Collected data
───
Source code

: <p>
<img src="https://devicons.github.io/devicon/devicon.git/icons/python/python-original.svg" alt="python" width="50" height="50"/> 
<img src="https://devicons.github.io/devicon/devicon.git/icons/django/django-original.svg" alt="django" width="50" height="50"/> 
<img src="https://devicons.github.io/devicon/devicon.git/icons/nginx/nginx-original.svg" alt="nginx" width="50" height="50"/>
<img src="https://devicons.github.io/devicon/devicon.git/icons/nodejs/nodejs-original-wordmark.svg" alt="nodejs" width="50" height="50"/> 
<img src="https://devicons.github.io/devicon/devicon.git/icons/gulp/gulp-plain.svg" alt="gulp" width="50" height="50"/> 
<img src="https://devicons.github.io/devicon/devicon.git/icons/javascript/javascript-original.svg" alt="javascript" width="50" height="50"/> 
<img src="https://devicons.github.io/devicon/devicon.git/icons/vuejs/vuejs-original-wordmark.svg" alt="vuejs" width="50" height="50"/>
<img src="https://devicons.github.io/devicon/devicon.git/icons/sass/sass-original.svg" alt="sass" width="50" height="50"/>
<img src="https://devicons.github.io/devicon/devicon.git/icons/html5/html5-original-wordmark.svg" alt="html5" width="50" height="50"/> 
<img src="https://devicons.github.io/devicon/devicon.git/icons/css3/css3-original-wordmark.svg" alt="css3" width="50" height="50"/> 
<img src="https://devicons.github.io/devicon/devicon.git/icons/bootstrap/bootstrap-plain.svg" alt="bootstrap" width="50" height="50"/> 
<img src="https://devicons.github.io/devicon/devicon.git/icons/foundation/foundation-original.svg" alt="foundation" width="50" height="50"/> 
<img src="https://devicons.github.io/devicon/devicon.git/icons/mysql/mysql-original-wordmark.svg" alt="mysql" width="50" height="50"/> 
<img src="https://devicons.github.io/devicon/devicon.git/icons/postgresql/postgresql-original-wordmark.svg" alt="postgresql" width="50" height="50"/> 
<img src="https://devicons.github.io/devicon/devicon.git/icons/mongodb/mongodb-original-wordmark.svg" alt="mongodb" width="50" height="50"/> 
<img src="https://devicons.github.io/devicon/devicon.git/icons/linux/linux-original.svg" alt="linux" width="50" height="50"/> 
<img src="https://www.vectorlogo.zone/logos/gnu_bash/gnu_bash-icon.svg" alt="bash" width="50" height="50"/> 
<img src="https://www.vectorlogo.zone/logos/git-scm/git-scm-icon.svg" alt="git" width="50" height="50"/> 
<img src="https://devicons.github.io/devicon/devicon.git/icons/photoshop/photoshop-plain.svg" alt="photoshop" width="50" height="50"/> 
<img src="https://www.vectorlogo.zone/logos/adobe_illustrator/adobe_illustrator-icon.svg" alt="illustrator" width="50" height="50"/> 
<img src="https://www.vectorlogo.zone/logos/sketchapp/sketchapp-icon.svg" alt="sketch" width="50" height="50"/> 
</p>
───
#### What needs to be done
Take every line from the data that contains the word "plain".

#### Solution to this task
<img src="https://devicons.github.io/devicon/devicon.git/icons/gulp/gulp-plain.svg" alt="gulp" width="50" height="50"/> 
<img src="https://devicons.github.io/devicon/devicon.git/icons/bootstrap/bootstrap-plain.svg" alt="bootstrap" width="50" height="50"/> 
<img src="https://devicons.github.io/devicon/devicon.git/icons/photoshop/photoshop-plain.svg" alt="photoshop" width="50" height="50"/> 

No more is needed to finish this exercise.